Posts Tagged ‘Fourth Amendment’

The Kentucky Supreme Court denied our Motion For Discretionary Review of the Frog Gravy legal case without opinion or comment. Here is a copy of the order:

10 02/15/2012 ORDER DENYING DISCRETIONARY REVIEW: DD
11 02/15/2012 FINALITY: FL

Source.

This means we have reached the end of the road on the direct appeal in Kentucky and the published opinion by the Court of Appeals is the law of the case. The briefs filed by the parties will be available online at the Chase Law School in Kentucky at some point.

Documents in this case, including the briefs and the published opinion (pdf), are also available here:

https://froggravy.wordpress.com/2012/02/06/table-of-contents-court-briefs-and-documents-frog-gravy-legal-case/

The preliminary hearing is here:

https://froggravy.wordpress.com/2012/02/05/the-full-text-preliminary-hearing-frog-gravy-legal-case/

The Grand Jury hearing is here:

https://froggravy.wordpress.com/2012/01/12/the-full-text-grand-jury-hearing/

The exculpatory labs are here:

https://froggravy.wordpress.com/2011/10/16/grand-jury-misuse-and-perjury-frog-gravy-38/

The suppression hearing is here:

https://froggravy.wordpress.com/2012/02/08/the-full-text-suppression-hearing-pdf-frog-gravy-legal-case/

The first order denying suppression:

https://froggravy.wordpress.com/2012/02/08/the-first-of-three-orders-denying-suppression-frog-gravy-legal-case/

And the second, and the third:

https://froggravy.wordpress.com/2012/02/08/the-second-and-third-orders-denying-suppression-frog-gravy-legal-case/

Other documents:

https://froggravy.wordpress.com/2012/02/13/more-documents-frog-gravy-legal-case/

What is the next step in this case?

There are three options right now:

1. Do nothing. The case no longer specifically impacts our day-to-day lives one way or the other. Fortunately, I am not on death row. The case will impact others in the future, because it is published and it sets precedent. One option is to do nothing.

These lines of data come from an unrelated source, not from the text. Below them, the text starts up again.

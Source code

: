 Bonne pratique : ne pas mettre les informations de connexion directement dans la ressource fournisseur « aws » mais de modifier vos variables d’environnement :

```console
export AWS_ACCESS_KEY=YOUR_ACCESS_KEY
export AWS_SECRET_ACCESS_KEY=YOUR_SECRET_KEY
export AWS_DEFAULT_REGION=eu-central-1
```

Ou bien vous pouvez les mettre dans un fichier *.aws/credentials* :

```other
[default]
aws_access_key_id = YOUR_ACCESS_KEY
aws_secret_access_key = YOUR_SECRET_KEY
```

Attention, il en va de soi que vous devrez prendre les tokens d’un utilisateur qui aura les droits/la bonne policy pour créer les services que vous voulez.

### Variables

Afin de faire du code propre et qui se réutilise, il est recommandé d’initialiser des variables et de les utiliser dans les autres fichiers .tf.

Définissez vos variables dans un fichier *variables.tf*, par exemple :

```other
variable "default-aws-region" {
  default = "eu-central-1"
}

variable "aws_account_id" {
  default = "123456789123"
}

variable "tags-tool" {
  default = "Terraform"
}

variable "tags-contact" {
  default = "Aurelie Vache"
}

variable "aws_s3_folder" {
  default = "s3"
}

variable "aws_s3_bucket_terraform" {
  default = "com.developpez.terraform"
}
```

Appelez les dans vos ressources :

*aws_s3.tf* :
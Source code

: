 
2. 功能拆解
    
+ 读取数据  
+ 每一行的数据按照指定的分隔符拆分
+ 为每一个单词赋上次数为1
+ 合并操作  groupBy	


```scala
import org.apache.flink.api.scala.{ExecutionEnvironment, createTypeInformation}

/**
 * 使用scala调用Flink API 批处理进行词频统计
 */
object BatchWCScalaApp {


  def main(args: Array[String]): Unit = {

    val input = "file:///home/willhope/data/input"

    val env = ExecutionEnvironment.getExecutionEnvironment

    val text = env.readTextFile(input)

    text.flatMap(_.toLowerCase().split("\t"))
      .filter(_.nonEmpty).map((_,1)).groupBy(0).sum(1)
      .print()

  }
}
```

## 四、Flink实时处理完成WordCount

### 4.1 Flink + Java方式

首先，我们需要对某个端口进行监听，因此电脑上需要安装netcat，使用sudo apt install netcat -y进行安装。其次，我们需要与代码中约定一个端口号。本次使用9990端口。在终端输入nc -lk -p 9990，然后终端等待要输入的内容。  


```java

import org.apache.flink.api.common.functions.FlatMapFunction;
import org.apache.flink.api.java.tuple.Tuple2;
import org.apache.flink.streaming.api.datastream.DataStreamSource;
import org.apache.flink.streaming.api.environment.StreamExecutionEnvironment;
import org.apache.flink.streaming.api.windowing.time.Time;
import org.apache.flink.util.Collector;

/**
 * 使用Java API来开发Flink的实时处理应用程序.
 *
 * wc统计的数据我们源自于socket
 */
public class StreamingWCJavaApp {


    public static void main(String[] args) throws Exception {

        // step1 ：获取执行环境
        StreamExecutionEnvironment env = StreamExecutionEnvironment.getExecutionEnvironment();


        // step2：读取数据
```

2. Petition the United States Supreme Court for Certiorari, or review, of the decision. The issues are very specific in such a petition. Here is more information about Certiorari:

http://en.wikipedia.org/wiki/Certiorari

3. File a state habeas corpus petition alleging ineffective assistance of counsel. In Kentucky, this is called an 11.42 petition. Here is more information about that:

http://en.wikipedia.org/wiki/Ineffective_assistance_of_counsel

It will be interesting to see how this case will impact future cases.

This latest result is entirely consistent with the patterns and practices of the case so far, as evidenced by these documents.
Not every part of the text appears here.